> **WORK INSTRUCTIONS**
When the string "Configure" is part of a line below, that line should be copied.

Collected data
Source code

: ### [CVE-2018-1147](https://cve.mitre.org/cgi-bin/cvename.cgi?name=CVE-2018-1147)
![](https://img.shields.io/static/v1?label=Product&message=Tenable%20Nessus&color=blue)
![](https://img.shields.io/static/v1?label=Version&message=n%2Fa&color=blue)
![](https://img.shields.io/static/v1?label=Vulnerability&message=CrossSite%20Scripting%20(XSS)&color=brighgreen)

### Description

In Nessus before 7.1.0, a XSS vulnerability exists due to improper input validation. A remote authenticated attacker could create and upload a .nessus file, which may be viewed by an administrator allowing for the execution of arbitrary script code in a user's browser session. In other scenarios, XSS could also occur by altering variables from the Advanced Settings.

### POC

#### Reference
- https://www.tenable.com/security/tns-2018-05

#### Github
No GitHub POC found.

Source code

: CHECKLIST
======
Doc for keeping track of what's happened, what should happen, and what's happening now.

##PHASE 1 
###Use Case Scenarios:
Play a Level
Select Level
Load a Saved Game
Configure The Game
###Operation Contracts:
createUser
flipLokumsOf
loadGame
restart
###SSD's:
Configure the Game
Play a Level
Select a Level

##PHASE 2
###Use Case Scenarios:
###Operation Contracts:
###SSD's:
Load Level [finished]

> **ANSWER TO THIS TASK**
Configure The Game
Configure the Game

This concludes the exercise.